The distribution of medicinal marijuana has begun in Cyprus with doctors across the island having already begun handing out prescriptions for cannabis oil.
As pointed out by Cyprus’ Friends of Cannabis group, cannabis oil is of vital importance to hundreds of patients, from those with serious ailments including cancer to those experiencing minor, everyday complaints such as headaches.
Speaking on behalf of the movement, Petros Evdokas said cannabis oil was being distributed to specific pharmacies in each town.
“Orders are for specific, named, people. A pharmacy would not have a large amount to hand,” he said.
Evdokas said only ailing people with a doctor’s prescription have access to the product adding that “procedures are watertight and there are very good safeguards in place”.
He noted that while the current law does not mention the necessity of a prescription “the Health Minister [George Pamboridis] quite rightly requested that it only be given out on prescription”.
Doctors of any specialty can write out these prescriptions.

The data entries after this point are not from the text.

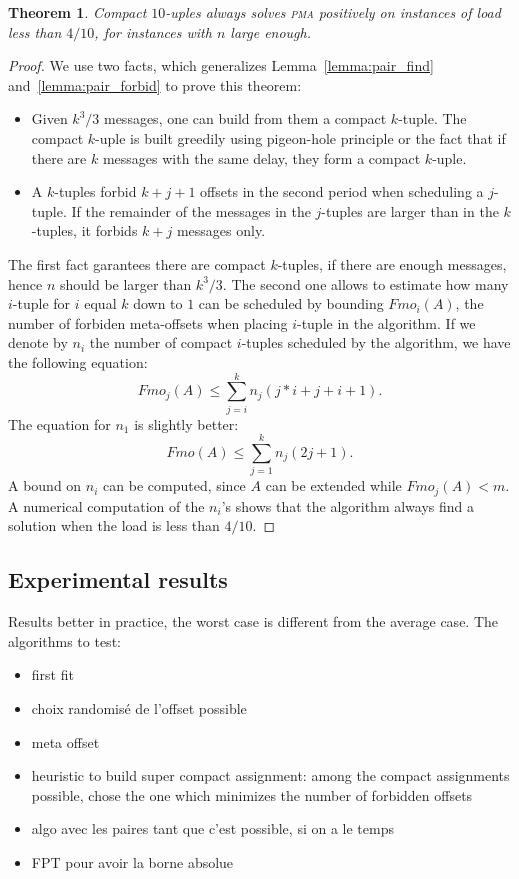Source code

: \documentclass[10pt, conference, letterpaper]{IEEEtran}
\newtheorem{theorem}{Theorem}
\newcommand\pma{\textsc{pma}\xspace}
\begin{document}
\begin{theorem}
Compact $10$-uples always solves \pma positively on instances of load less than $4/10$, for instances with $n$ large enough.
\end{theorem}
\begin{proof}
We use two facts, which generalizes Lemma~\ref{lemma:pair_find} and~\ref{lemma:pair_forbid} to prove this theorem:
\begin{itemize}
\item Given $ k^3/3$ messages, one can build from them a compact $k$-tuple. 
The compact $k$-uple is built greedily using pigeon-hole principle or the fact that if there are $k$ messages with the same delay, they form a compact $k$-uple.
\item A $k$-tuples forbid $k+j+1$ offsets in the second period when scheduling a 
$j$-tuple. If the remainder of the messages in the $j$-tuples are larger than in the $k$-tuples, it forbids $k+j$ messages only.
\end{itemize}

The first fact garantees there are compact $k$-tuples, if there are enough messages,
hence $n$ should be larger than $k^3/3$.
The second one allows to estimate how many $i$-tuple for $i$ equal $k$ down to $1$ can be scheduled by bounding $Fmo_i(A)$, the number of forbiden meta-offsets when placing $i$-tuple in the algorithm.
If we denote by $n_i$ the number of compact $i$-tuples scheduled by the algorithm,
we have the following equation:  $$ Fmo_j(A) \leq \displaystyle{\sum_{j=i}^k n_j(j*i + j + i+ 1)}.$$
The equation for $n_1$ is slightly better: 
$$ Fmo(A) \leq \displaystyle{\sum_{j=1}^k n_j(2j + 1)}.$$
A bound on $n_i$ can be computed, since $A$ can be extended while $Fmo_j(A) < m$. A numerical computation of the $n_i$'s shows that the algorithm always find a solution when the load is less than $4/10$.
\end{proof}


\subsection{Experimental results}

Results better in practice, the worst case is different from the 
average case.
The algorithms to test:
\begin{itemize}
	\item first fit
	\item choix randomisé de l'offset possible
	\item meta offset
	\item heuristic to build super compact assignment: among the compact assignments
possible, chose the one which minimizes the number of forbidden offsets
	\item algo avec les paires tant que c'est possible, si on a le temps
	\item FPT pour avoir la borne absolue
\end{itemize}
\end{document}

However, the Friends of Cannabis group is not without complaint.
Evdokas noted that “unfortunately almost half of the applicants died before they received their medication,” referring to cancer patients who had asked for medical cannabis.
Huge delays in the process meant that many of them never had the opportunity to use it to ease their symptoms.
“The Minister is not exercising his powers to the full, only to the tragic minimum,” Evdokas complained, suggesting political and ideological reasons as well as private interests were also behind delays in getting the cannabis oil to Cyprus.
He called for a state Medicinal Cannabis Programme to be created to help speed up procedures.
Evdokas also suggested that Cyprus had the ideal climate to grow cannabis and noted that it had been grown here for thousands of years: “It is no accident there are communities called Kannavia in Nicosia and Kannaviou in Paphos”.
“By legalising the cultivation process, in less than two years Cyprus could become the medicinal cannabis capital of a large part of Europe, producing enough for local needs and exports and adding a new branch to its medical tourism product,” he added.
Cyprus introduced measures to provide medical cannabis to patients after a young athlete suffering from brain cancer took his case to the Supreme Court.
Giorgos Michael, 19, died the day after the court granted his request for access to medicinal marijuana.
Evdokas meanwhile, suggests the state was even before then obliged to give patients, and, he said, all citizens, access to medical cannabis. “It is the state that is breaking the law, not the people,” he said.